I'll do it step by step. First lower all the indices:
\begin{equation}
-\frac{1}{4}F_{\mu \nu}F^{\mu\nu}=-\frac{1}{4}F_{\mu \nu}g^{\mu\rho}g^{\nu\sigma}F_{\rho\sigma}
\end{equation}
then expand the products,
\begin{equation}
-\frac{1}{4}(\partial_{\mu}A_{\nu}\partial_{\rho}A_{\sigma}-\partial_{\mu}A_{\nu}\partial_{\sigma}A_{\rho}-\partial_{\nu}A_{\mu}\partial_{\rho}A_{\sigma}+\partial_{\nu}A_{\mu}\partial_{\sigma}A_{\rho})g^{\mu\rho}g^{\nu\sigma}
\end{equation}
Using the symmetry of the metric, I can rename the indices and then switch them, to get
\begin{equation}
-\frac{1}{4}(2\partial_{\mu}A_{\nu}\partial_{\rho}A_{\sigma}-2\partial_{\mu}A_{\nu}\partial_{\sigma}A_{\rho})g^{\mu\rho}g^{\nu\sigma}
\end{equation}
Now let us take a functional derivative with respect to $\partial_{\lambda}A_{\alpha}$
\begin{equation}
\frac{\partial}{\partial(\partial_{\lambda}A_{\alpha})}(\partial_{\mu}A_{\nu}\partial_{\rho}A_{\sigma})g^{\mu\rho}g^{\nu\sigma}=(\delta^{\lambda}_{\mu}\delta^{\alpha}_{\nu}\partial{\rho}A_{\sigma}+\delta^{\lambda}_{\rho}\delta^{\alpha}_{\sigma}\partial_{\mu}A_{\nu})g^{\mu\rho}g^{\nu\sigma}=2\partial^{\lambda}A^{\alpha}
\end{equation}
Similarly for the other term.
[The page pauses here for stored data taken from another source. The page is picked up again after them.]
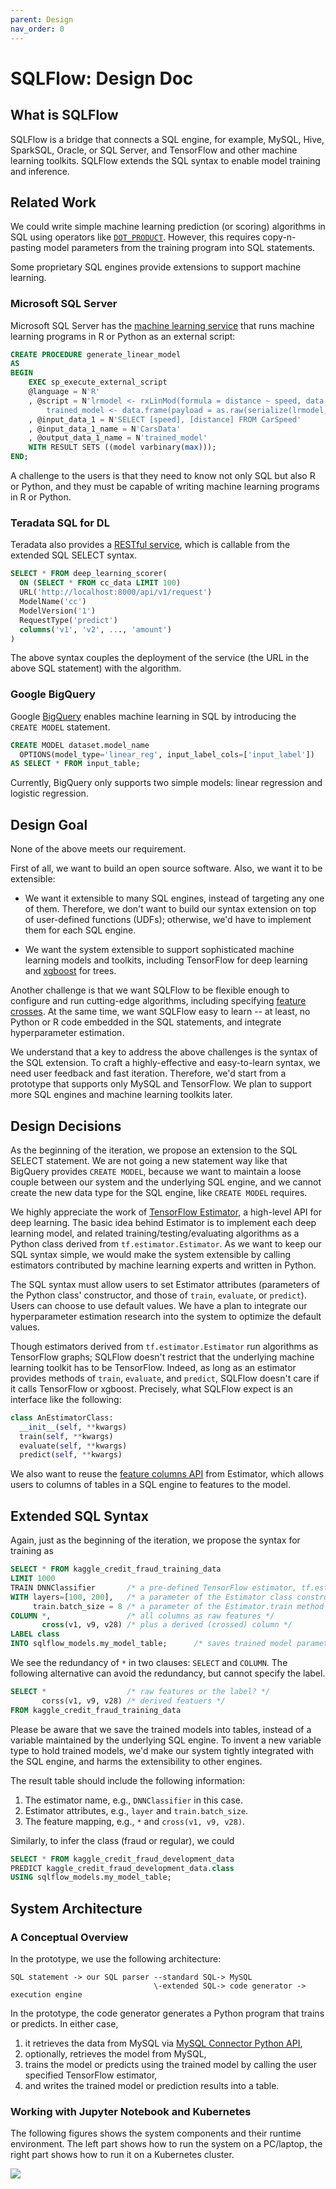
```yaml
---
parent: Design
nav_order: 0
---
```


# SQLFlow: Design Doc

## What is SQLFlow

SQLFlow is a bridge that connects a SQL engine, for example, MySQL, Hive, SparkSQL, Oracle, or SQL Server, and TensorFlow and other machine learning toolkits.  SQLFlow extends the SQL syntax to enable model training and inference.

## Related Work

We could write simple machine learning prediction (or scoring) algorithms in SQL using operators like [`DOT_PRODUCT`](https://thenewstack.io/sql-fans-can-now-develop-ml-applications/).  However, this requires copy-n-pasting model parameters from the training program into SQL statements.

Some proprietary SQL engines provide extensions to support machine learning.

### Microsoft SQL Server

Microsoft SQL Server has the [machine learning service](https://docs.microsoft.com/en-us/sql/advanced-analytics/tutorials/rtsql-create-a-predictive-model-r?view=sql-server-2017) that runs machine learning programs in R or Python as an external script:

```sql
CREATE PROCEDURE generate_linear_model
AS
BEGIN
    EXEC sp_execute_external_script
    @language = N'R'
    , @script = N'lrmodel <- rxLinMod(formula = distance ~ speed, data = CarsData);
        trained_model <- data.frame(payload = as.raw(serialize(lrmodel, connection=NULL)));'
    , @input_data_1 = N'SELECT [speed], [distance] FROM CarSpeed'
    , @input_data_1_name = N'CarsData'
    , @output_data_1_name = N'trained_model'
    WITH RESULT SETS ((model varbinary(max)));
END;
```

A challenge to the users is that they need to know not only SQL but also R or Python, and they must be capable of writing machine learning programs in R or Python.

### Teradata SQL for DL

Teradata also provides a [RESTful service](https://www.linkedin.com/pulse/sql-deep-learning-sql-dl-omri-shiv), which is callable from the extended SQL SELECT syntax.

```sql
SELECT * FROM deep_learning_scorer(
  ON (SELECT * FROM cc_data LIMIT 100)
  URL('http://localhost:8000/api/v1/request')
  ModelName('cc')
  ModelVersion('1')
  RequestType('predict')
  columns('v1', 'v2', ..., 'amount')
)
```

The above syntax couples the deployment of the service (the URL in the above SQL statement) with the algorithm.

### Google BigQuery

Google [BigQuery](https://cloud.google.com/bigquery/docs/bigqueryml-intro) enables machine learning in SQL by introducing the `CREATE MODEL` statement.

```sql
CREATE MODEL dataset.model_name
  OPTIONS(model_type='linear_reg', input_label_cols=['input_label'])
AS SELECT * FROM input_table;
```

Currently, BigQuery only supports two simple models: linear regression and logistic regression.

## Design Goal

None of the above meets our requirement.

First of all, we want to build an open source software.  Also, we want it to be extensible:

- We want it extensible to many SQL engines, instead of targeting any one of them.  Therefore, we don't want to build our syntax extension on top of user-defined functions (UDFs); otherwise, we'd have to implement them for each SQL engine.

- We want the system extensible to support sophisticated machine learning models and toolkits, including TensorFlow for deep learning and [xgboost](https://github.com/dmlc/xgboost) for trees.

Another challenge is that we want SQLFlow to be flexible enough to configure and run cutting-edge algorithms, including specifying [feature crosses](https://www.tensorflow.org/api_docs/python/tf/feature_column/crossed_column). At the same time, we want SQLFlow easy to learn -- at least, no Python or R code embedded in the SQL statements, and integrate hyperparameter estimation.

We understand that a key to address the above challenges is the syntax of the SQL extension. To craft a highly-effective and easy-to-learn syntax, we need user feedback and fast iteration.  Therefore, we'd start from a prototype that supports only MySQL and TensorFlow.  We plan to support more SQL engines and machine learning toolkits later.

## Design Decisions

As the beginning of the iteration, we propose an extension to the SQL SELECT statement. We are not going a new statement way like that BigQuery provides `CREATE MODEL`, because we want to maintain a loose couple between our system and the underlying SQL engine, and we cannot create the new data type for the SQL engine, like `CREATE MODEL` requires.

We highly appreciate the work of [TensorFlow Estimator](https://www.tensorflow.org/guide/estimators), a high-level API for deep learning. The basic idea behind Estimator is to implement each deep learning model, and related training/testing/evaluating algorithms as a Python class derived from `tf.estimator.Estimator`.  As we want to keep our SQL syntax simple, we would make the system extensible by calling estimators contributed by machine learning experts and written in Python.

The SQL syntax must allow users to set Estimator attributes (parameters of the Python class' constructor, and those of `train`, `evaluate`, or `predict`).  Users can choose to use default values.  We have a plan to integrate our hyperparameter estimation research into the system to optimize the default values.

Though estimators derived from `tf.estimator.Estimator` run algorithms as TensorFlow graphs; SQLFlow doesn't restrict that the underlying machine learning toolkit has to be TensorFlow.  Indeed, as long as an estimator provides methods of `train`, `evaluate`, and `predict`, SQLFlow doesn't care if it calls TensorFlow or xgboost. Precisely, what SQLFlow expect is an interface like the following:

```python
class AnEstimatorClass:
  __init__(self, **kwargs)
  train(self, **kwargs)
  evaluate(self, **kwargs)
  predict(self, **kwargs)
```

We also want to reuse the [feature columns API](https://www.tensorflow.org/guide/feature_columns) from Estimator, which allows users to columns of tables in a SQL engine to features to the model.


## Extended SQL Syntax

Again, just as the beginning of the iteration, we propose the syntax for training as

```sql
SELECT * FROM kaggle_credit_fraud_training_data
LIMIT 1000
TRAIN DNNClassifier       /* a pre-defined TensorFlow estimator, tf.estimator.DNNClassifier */
WITH layers=[100, 200],   /* a parameter of the Estimator class constructor */
     train.batch_size = 8 /* a parameter of the Estimator.train method */
COLUMN *,                 /* all columns as raw features */
       cross(v1, v9, v28) /* plus a derived (crossed) column */
LABEL class
INTO sqlflow_models.my_model_table;      /* saves trained model parameters and features into a table */
```

We see the redundancy of `*` in two clauses: `SELECT` and `COLUMN`.  The following alternative can avoid the redundancy, but cannot specify the label.

```sql
SELECT *                  /* raw features or the label? */
       corss(v1, v9, v28) /* derived featuers */
FROM kaggle_credit_fraud_training_data
```

Please be aware that we save the trained models into tables, instead of a variable maintained by the underlying SQL engine.  To invent a new variable type to hold trained models, we'd make our system tightly integrated with the SQL engine, and harms the extensibility to other engines.

The result table should include the following information:

1. The estimator name, e.g., `DNNClassifier` in this case.
1. Estimator attributes, e.g., `layer` and `train.batch_size`.
1. The feature mapping, e.g., `*` and `cross(v1, v9, v28)`.

Similarly, to infer the class (fraud or regular), we could

```sql
SELECT * FROM kaggle_credit_fraud_development_data
PREDICT kaggle_credit_fraud_development_data.class
USING sqlflow_models.my_model_table;
```

## System Architecture

### A Conceptual Overview

In the prototype, we use the following architecture:

```
SQL statement -> our SQL parser --standard SQL-> MySQL
                                \-extended SQL-> code generator -> execution engine
```

In the prototype, the code generator generates a Python program that trains or predicts.  In either case,

1. it retrieves the data from MySQL via [MySQL Connector Python API](https://dev.mysql.com/downloads/connector/python/),
1. optionally, retrieves the model from MySQL,
1. trains the model or predicts using the trained model by calling the user specified  TensorFlow estimator,
1. and writes the trained model or prediction results into a table.

### Working with Jupyter Notebook and Kubernetes

The following figures shows the system components and their runtime environment.  The left part shows how to run the system on a PC/laptop, the right part shows how to run it on a Kubernetes cluster.

![](doc/figures/sqlflow-arch.png)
Hence,
\begin{equation}
\frac{\partial}{\partial(\partial_{\lambda}A_{\alpha})}\left(-\frac{1}{4}F_{\mu \nu}g^{\mu\rho}g^{\nu\sigma}F_{\rho\sigma}\right)=-\left(\partial^{\lambda}A^{\alpha}-\partial^{\alpha}A^{\lambda}\right)=-F^{\lambda\alpha}
\end{equation}
Now setting $\lambda=0$ gives the desired result.